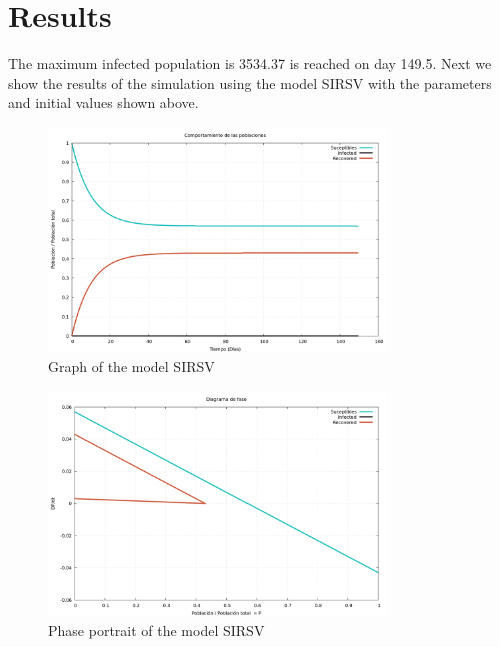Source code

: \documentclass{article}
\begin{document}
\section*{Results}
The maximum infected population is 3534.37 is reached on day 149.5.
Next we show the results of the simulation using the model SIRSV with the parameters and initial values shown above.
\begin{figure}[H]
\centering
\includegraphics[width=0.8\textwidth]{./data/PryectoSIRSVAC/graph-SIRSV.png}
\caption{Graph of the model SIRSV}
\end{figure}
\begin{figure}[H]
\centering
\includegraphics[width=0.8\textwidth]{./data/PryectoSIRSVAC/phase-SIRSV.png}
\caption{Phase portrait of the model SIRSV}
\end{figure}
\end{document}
**********
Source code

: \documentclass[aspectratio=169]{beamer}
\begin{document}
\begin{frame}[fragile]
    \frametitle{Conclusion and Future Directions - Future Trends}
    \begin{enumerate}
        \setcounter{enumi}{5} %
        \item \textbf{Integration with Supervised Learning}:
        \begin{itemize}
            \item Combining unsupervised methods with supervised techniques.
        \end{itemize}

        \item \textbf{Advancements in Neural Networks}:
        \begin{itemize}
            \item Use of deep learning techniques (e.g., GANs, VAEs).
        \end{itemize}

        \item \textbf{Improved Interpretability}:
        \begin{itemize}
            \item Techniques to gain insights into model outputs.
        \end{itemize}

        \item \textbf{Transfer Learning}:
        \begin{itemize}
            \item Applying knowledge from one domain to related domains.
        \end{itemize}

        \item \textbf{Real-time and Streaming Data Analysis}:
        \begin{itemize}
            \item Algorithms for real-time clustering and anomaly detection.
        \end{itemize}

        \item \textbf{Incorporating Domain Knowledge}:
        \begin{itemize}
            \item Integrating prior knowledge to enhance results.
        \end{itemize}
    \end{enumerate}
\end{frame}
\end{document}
**********
WORK REQUEST: Some lines above may contain the string "time". State how many of them the records have, and nothing more.

SOLUTION: 2